Mr Osinbajo made this known on Monday during an interactive Town Hall meeting with the people of Niger Delta in Port Harcourt, Rivers State.

He said the governing structure for the clean-up has been established, and a chief executive appointed by the Governing Council.

According to him on 16 February, the council will perform a ground breaking ceremony for the construction of an integrated Contaminated Soil Management Centre, provided for in the UNEP Report.

“On the same day the project for demonstrating technologies for the clean-up, will be launched at selected sites in the four local government areas of Ogoniland”, he said.

The visit to Port Harcourt will be Osinbajo’s third visit to the region, as part of the Buhari administration’s policy to engage with the leadership and people of Nigeria’s oil producing communities, “to hear them, to seek to better understand their problems and concerns first hand and to offer to these communities in the Niger Delta, a new vision and a new compact”.

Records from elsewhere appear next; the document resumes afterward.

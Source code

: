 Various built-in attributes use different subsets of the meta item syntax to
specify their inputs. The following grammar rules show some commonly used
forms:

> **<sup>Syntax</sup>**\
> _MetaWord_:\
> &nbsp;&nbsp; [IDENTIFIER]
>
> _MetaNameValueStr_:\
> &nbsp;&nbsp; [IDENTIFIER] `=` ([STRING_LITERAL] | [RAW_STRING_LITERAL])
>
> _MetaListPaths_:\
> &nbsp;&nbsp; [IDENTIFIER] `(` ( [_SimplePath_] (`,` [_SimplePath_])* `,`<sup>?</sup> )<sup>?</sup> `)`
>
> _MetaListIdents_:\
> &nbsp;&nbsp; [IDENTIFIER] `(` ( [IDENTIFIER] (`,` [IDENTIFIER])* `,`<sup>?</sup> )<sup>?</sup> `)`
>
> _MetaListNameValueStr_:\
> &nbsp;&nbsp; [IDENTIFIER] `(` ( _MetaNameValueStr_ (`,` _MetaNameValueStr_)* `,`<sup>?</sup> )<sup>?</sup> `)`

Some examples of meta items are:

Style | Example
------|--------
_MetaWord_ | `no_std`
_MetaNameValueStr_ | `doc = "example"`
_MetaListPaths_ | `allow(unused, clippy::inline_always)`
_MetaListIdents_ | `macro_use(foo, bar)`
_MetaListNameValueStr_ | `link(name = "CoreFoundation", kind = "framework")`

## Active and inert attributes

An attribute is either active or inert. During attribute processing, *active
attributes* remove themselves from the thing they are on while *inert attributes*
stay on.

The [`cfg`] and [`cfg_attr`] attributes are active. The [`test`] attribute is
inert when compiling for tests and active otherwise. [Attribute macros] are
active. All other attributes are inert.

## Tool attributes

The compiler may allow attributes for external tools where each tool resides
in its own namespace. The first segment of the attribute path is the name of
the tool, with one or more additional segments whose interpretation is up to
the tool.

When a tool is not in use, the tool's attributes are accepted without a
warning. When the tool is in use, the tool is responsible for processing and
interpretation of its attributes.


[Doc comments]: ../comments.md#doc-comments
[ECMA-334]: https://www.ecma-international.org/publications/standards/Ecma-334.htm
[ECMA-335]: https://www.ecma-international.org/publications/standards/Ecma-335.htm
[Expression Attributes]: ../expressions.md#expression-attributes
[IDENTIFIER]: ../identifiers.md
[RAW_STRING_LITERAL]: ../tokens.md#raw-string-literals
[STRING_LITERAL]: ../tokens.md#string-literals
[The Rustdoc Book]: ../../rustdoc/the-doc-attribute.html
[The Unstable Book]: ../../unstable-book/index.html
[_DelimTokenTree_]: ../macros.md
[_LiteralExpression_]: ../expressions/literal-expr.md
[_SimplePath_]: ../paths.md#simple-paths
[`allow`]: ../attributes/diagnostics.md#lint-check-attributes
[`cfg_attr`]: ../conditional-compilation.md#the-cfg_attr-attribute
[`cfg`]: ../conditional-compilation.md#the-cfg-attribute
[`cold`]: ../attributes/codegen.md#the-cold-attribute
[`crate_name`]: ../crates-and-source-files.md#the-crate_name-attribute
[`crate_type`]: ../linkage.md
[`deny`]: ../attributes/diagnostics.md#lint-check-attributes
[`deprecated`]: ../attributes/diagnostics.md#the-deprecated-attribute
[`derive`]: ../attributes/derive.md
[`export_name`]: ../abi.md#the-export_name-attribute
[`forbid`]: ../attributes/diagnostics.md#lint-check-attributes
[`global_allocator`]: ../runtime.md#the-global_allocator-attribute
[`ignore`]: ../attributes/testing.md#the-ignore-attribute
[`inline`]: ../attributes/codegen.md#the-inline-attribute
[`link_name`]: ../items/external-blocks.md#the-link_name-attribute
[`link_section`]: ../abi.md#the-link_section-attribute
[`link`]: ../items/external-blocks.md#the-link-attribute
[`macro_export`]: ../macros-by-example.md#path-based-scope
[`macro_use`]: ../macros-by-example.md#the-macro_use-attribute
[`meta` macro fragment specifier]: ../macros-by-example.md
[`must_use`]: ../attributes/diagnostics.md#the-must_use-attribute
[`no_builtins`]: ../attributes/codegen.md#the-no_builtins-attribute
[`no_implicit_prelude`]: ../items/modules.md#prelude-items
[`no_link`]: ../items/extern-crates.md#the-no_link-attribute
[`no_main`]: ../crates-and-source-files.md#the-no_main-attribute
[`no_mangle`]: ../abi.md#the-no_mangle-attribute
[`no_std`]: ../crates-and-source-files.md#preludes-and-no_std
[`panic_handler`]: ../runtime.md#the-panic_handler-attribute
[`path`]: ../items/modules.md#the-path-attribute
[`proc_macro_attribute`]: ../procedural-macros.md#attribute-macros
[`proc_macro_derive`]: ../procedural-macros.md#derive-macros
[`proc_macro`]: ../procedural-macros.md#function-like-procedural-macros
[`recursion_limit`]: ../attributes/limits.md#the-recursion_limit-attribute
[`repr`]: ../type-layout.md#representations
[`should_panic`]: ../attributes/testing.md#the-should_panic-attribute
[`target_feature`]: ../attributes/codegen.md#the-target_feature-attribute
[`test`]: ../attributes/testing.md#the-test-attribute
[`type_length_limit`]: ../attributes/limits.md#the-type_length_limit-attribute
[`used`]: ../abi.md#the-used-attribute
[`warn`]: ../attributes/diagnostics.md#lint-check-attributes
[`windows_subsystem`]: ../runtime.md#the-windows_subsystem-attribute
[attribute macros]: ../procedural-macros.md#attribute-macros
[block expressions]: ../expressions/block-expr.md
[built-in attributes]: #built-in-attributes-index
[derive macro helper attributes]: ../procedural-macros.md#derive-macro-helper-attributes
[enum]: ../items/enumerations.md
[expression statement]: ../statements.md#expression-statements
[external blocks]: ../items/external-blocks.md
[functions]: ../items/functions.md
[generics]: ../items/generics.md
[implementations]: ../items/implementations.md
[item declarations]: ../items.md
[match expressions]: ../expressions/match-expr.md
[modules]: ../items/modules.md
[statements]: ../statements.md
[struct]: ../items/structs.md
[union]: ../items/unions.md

Osinbajo, as an emissary of President Buhari had visited Delta and Bayelsa states.

The Acting President explained why the Buhari administration, unlike the ones before it has prioritised the clean up of Ogoniland.

“The Ogoni people… symbolise in many eyes, domestically and internationally, the previous neglect of the Niger Delta and the environmental damage that has been done to the area as we have exploited oil and gas to grow the rest of the economy.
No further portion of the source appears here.